RECORDS TO USE section start

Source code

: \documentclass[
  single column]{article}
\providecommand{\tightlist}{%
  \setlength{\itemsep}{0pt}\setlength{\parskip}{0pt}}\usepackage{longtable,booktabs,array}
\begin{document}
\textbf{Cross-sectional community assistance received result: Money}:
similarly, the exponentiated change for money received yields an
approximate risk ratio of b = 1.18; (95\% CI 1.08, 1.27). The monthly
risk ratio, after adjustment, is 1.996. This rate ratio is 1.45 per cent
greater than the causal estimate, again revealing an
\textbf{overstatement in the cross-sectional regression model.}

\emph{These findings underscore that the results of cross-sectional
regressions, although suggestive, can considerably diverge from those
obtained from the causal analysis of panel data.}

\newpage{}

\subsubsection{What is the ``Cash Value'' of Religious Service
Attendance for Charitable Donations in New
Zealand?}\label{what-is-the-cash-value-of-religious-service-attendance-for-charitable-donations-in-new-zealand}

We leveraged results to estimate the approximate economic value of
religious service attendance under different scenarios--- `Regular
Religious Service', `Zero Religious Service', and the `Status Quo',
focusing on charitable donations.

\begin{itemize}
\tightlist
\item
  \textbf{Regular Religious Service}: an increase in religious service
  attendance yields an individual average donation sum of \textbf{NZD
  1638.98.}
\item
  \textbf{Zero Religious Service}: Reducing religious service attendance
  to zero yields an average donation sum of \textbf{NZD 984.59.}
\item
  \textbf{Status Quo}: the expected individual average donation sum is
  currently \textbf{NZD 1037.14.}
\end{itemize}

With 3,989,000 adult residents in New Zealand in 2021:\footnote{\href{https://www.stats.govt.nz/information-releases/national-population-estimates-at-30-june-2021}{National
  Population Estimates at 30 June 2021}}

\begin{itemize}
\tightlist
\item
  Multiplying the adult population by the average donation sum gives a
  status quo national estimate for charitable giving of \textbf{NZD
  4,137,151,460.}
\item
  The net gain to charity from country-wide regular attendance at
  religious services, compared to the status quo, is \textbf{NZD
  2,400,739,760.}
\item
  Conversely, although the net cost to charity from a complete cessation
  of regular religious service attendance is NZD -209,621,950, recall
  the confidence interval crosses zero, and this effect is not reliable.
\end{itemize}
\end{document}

RECORDS TO USE section end

INSTRUCTIONS FOR THE TASK:
Set the entries above down again, each one exactly as written.

WORKED SOLUTION:
Source code

: \documentclass[
  single column]{article}
\providecommand{\tightlist}{%
  \setlength{\itemsep}{0pt}\setlength{\parskip}{0pt}}\usepackage{longtable,booktabs,array}
\begin{document}
\textbf{Cross-sectional community assistance received result: Money}:
similarly, the exponentiated change for money received yields an
approximate risk ratio of b = 1.18; (95\% CI 1.08, 1.27). The monthly
risk ratio, after adjustment, is 1.996. This rate ratio is 1.45 per cent
greater than the causal estimate, again revealing an
\textbf{overstatement in the cross-sectional regression model.}

\emph{These findings underscore that the results of cross-sectional
regressions, although suggestive, can considerably diverge from those
obtained from the causal analysis of panel data.}

\newpage{}

\subsubsection{What is the ``Cash Value'' of Religious Service
Attendance for Charitable Donations in New
Zealand?}\label{what-is-the-cash-value-of-religious-service-attendance-for-charitable-donations-in-new-zealand}

We leveraged results to estimate the approximate economic value of
religious service attendance under different scenarios--- `Regular
Religious Service', `Zero Religious Service', and the `Status Quo',
focusing on charitable donations.

\begin{itemize}
\tightlist
\item
  \textbf{Regular Religious Service}: an increase in religious service
  attendance yields an individual average donation sum of \textbf{NZD
  1638.98.}
\item
  \textbf{Zero Religious Service}: Reducing religious service attendance
  to zero yields an average donation sum of \textbf{NZD 984.59.}
\item
  \textbf{Status Quo}: the expected individual average donation sum is
  currently \textbf{NZD 1037.14.}
\end{itemize}

With 3,989,000 adult residents in New Zealand in 2021:\footnote{\href{https://www.stats.govt.nz/information-releases/national-population-estimates-at-30-june-2021}{National
  Population Estimates at 30 June 2021}}

\begin{itemize}
\tightlist
\item
  Multiplying the adult population by the average donation sum gives a
  status quo national estimate for charitable giving of \textbf{NZD
  4,137,151,460.}
\item
  The net gain to charity from country-wide regular attendance at
  religious services, compared to the status quo, is \textbf{NZD
  2,400,739,760.}
\item
  Conversely, although the net cost to charity from a complete cessation
  of regular religious service attendance is NZD -209,621,950, recall
  the confidence interval crosses zero, and this effect is not reliable.
\end{itemize}
\end{document}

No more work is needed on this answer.